Fresh Corn Chowder
- 1 pound bacon, cooked & crumbled
- 1 small onion, diced
- 2 cloves garlic, minced
- 8 or so potatoes, diced
- 1 quart (4 cups) chicken stock
- ½ gallon of milk (8 cups)
- ¼ cup flour or cornstarch (optional- for a thickener)
- 4 cups corn kernels, fresh or frozen
- 2 Tablespoons butter, divided
- salt and pepper to taste
- Preheat the oven to 400.
- Arrange bacon on a cooling rack on a cookie sheet. (We have a set just for this purpose.) Bake in the oven until crispy and browned. Set aside.

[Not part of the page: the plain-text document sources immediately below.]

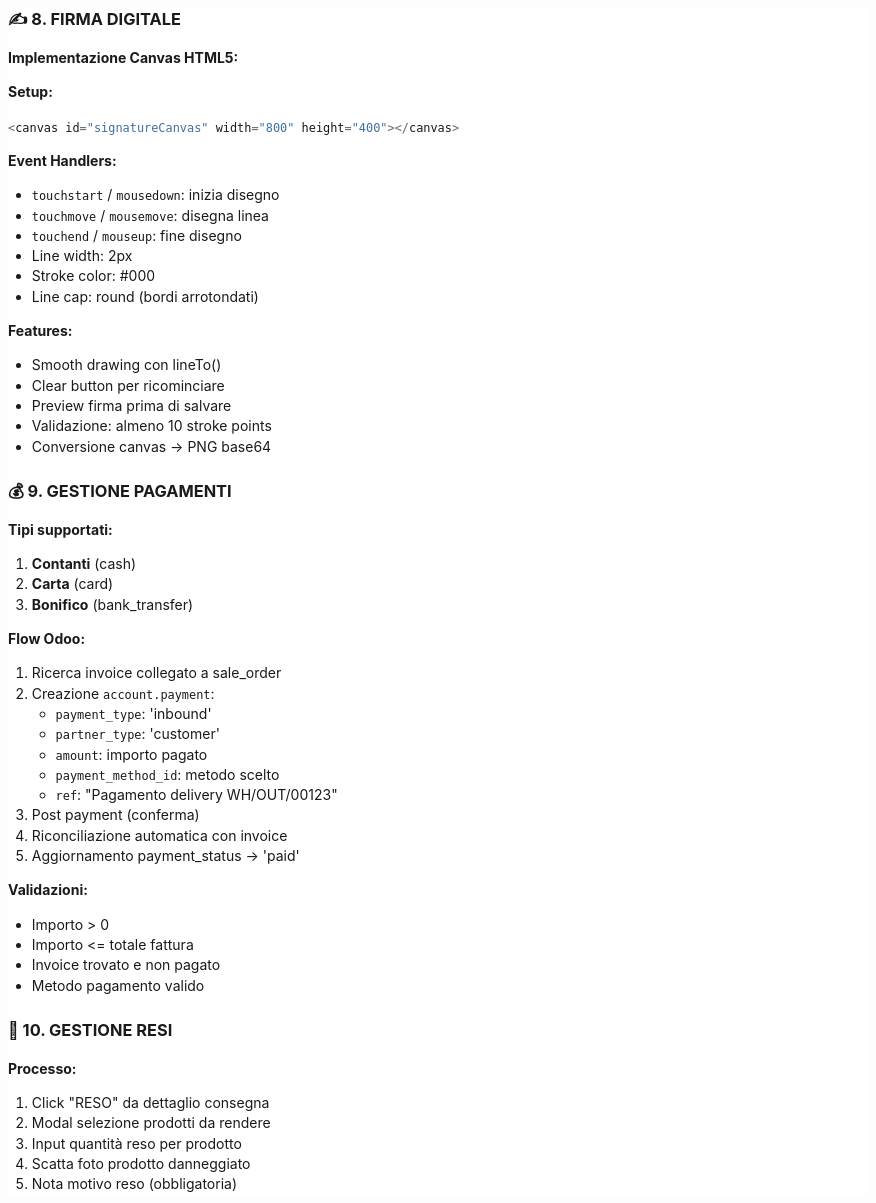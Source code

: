 ### ✍️ 8. FIRMA DIGITALE
**Implementazione Canvas HTML5:**

**Setup:**
```javascript
<canvas id="signatureCanvas" width="800" height="400"></canvas>
```

**Event Handlers:**
- `touchstart` / `mousedown`: inizia disegno
- `touchmove` / `mousemove`: disegna linea
- `touchend` / `mouseup`: fine disegno
- Line width: 2px
- Stroke color: #000
- Line cap: round (bordi arrotondati)

**Features:**
- Smooth drawing con lineTo()
- Clear button per ricominciare
- Preview firma prima di salvare
- Validazione: almeno 10 stroke points
- Conversione canvas → PNG base64

### 💰 9. GESTIONE PAGAMENTI
**Tipi supportati:**
1. **Contanti** (cash)
2. **Carta** (card)
3. **Bonifico** (bank_transfer)

**Flow Odoo:**
1. Ricerca invoice collegato a sale_order
2. Creazione `account.payment`:
   - `payment_type`: 'inbound'
   - `partner_type`: 'customer'
   - `amount`: importo pagato
   - `payment_method_id`: metodo scelto
   - `ref`: "Pagamento delivery WH/OUT/00123"
3. Post payment (conferma)
4. Riconciliazione automatica con invoice
5. Aggiornamento payment_status → 'paid'

**Validazioni:**
- Importo > 0
- Importo <= totale fattura
- Invoice trovato e non pagato
- Metodo pagamento valido

### 🔄 10. GESTIONE RESI
**Processo:**
1. Click "RESO" da dettaglio consegna
2. Modal selezione prodotti da rendere
3. Input quantità reso per prodotto
4. Scatta foto prodotto danneggiato
5. Nota motivo reso (obbligatoria)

- In a large stockpot, cook the onion in a tablespoon of butter until soft, but not brown.
- Add the garlic and heat for a minute until it's fragrant.
- Season with a pinch of salt.
- Add the potatoes to the onions and just barely cover with chicken stock. (If you need a bit of water to cover them thats fine.)
- Boil until the potatoes are tender when pierced, about 15-20 minutes.
- Dissolve the cornstarch in the milk and add to the potatoes.
- Add in the corn and butter.
- Cook on medium low until the corn is tender (or thawed), maybe ten minutes.
- Season with salt and pepper.
- Crumble the bacon over the chowder and serve.